EXERCISE REQUIREMENTS >> Look through the data below and show every line that includes "components".

START SOURCE DATA

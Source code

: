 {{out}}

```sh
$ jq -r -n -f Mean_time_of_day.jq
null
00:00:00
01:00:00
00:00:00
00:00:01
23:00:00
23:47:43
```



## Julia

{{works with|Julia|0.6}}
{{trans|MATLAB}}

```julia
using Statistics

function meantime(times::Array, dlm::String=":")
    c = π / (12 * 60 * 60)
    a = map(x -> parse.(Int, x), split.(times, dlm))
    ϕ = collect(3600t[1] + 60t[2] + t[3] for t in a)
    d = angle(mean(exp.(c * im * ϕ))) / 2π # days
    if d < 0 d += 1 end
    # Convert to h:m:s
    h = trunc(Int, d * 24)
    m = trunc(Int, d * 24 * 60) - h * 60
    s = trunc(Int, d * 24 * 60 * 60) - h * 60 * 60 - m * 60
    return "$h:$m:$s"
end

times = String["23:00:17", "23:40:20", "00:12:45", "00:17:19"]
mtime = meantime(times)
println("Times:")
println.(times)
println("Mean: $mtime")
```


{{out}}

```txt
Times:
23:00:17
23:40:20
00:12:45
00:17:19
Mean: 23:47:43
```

END SOURCE DATA
START SOURCE DATA

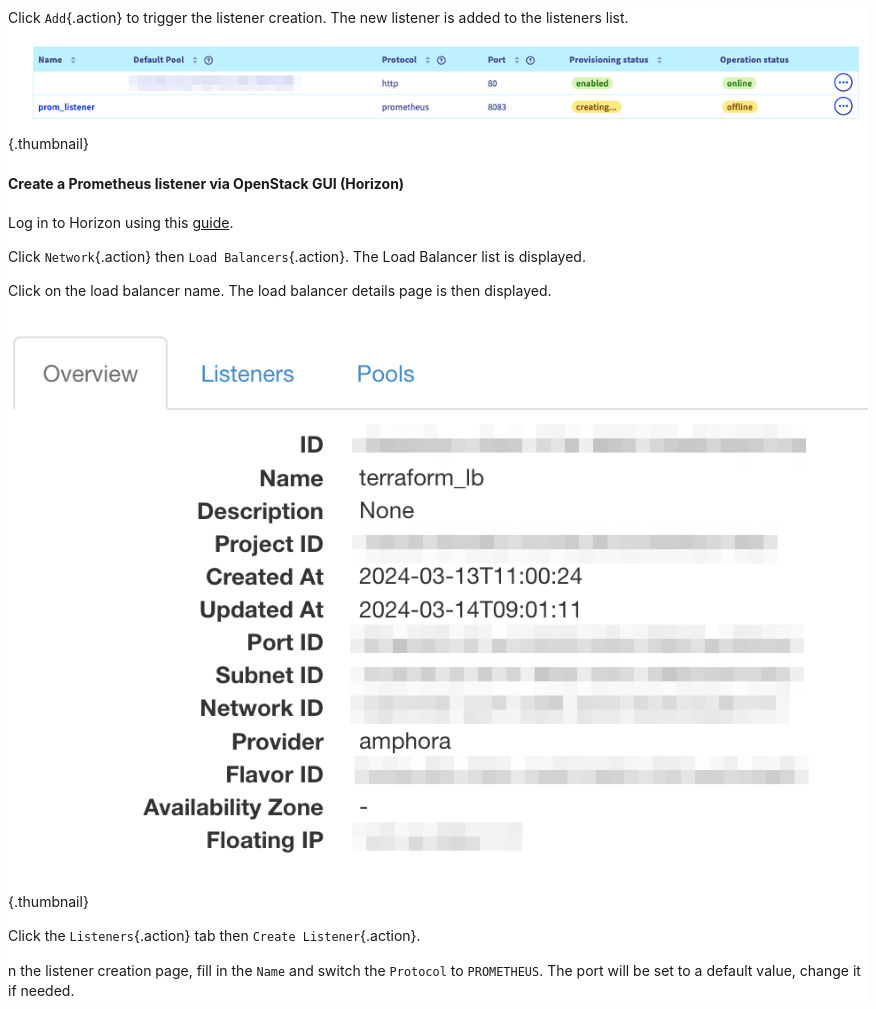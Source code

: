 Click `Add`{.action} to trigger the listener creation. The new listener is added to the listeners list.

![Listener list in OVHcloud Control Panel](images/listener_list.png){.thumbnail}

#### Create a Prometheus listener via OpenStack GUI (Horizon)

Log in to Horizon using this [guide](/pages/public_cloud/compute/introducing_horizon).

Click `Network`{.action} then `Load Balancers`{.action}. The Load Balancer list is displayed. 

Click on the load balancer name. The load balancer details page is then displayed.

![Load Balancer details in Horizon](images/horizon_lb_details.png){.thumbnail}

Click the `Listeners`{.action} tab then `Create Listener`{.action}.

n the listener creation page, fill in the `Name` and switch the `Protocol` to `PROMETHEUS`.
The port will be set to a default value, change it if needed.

END SOURCE DATA
START SOURCE DATA

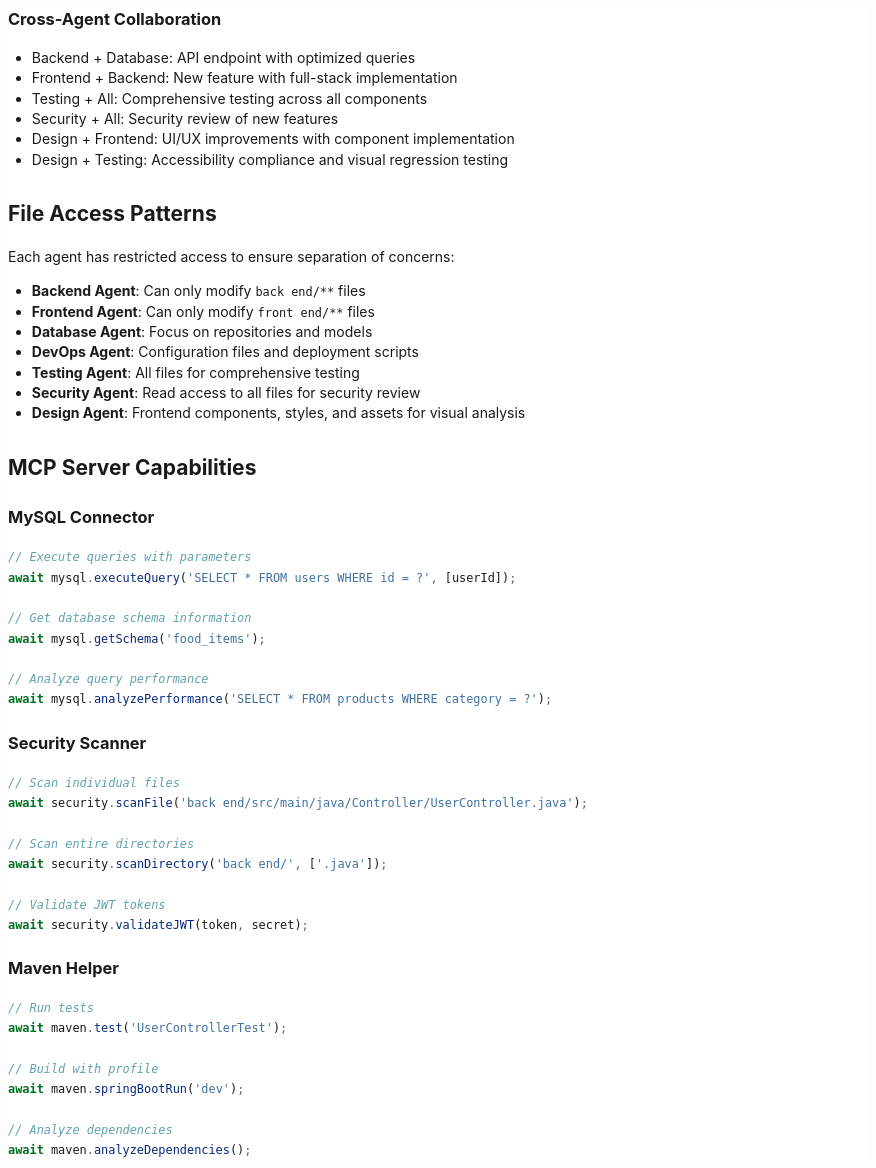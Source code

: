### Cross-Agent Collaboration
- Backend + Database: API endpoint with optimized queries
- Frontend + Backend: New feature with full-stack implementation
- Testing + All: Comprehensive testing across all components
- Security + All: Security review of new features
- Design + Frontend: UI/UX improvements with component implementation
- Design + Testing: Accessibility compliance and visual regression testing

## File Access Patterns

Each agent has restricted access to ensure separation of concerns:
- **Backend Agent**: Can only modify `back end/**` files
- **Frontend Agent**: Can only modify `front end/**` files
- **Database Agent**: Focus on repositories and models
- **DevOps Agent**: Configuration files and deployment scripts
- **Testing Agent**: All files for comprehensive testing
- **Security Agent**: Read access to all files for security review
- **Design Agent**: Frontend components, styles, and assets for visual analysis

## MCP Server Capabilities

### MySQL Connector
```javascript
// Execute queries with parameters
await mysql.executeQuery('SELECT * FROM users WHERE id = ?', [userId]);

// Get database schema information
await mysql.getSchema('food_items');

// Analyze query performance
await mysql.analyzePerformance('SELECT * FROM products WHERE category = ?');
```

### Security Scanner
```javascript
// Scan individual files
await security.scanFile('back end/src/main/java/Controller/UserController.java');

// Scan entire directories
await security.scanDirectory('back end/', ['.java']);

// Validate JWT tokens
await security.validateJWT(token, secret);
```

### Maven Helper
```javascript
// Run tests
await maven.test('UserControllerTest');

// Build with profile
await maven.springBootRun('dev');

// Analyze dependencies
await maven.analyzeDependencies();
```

END SOURCE DATA

REPLY >>
- Testing + All: Comprehensive testing across all components
- **Design Agent**: Frontend components, styles, and assets for visual analysis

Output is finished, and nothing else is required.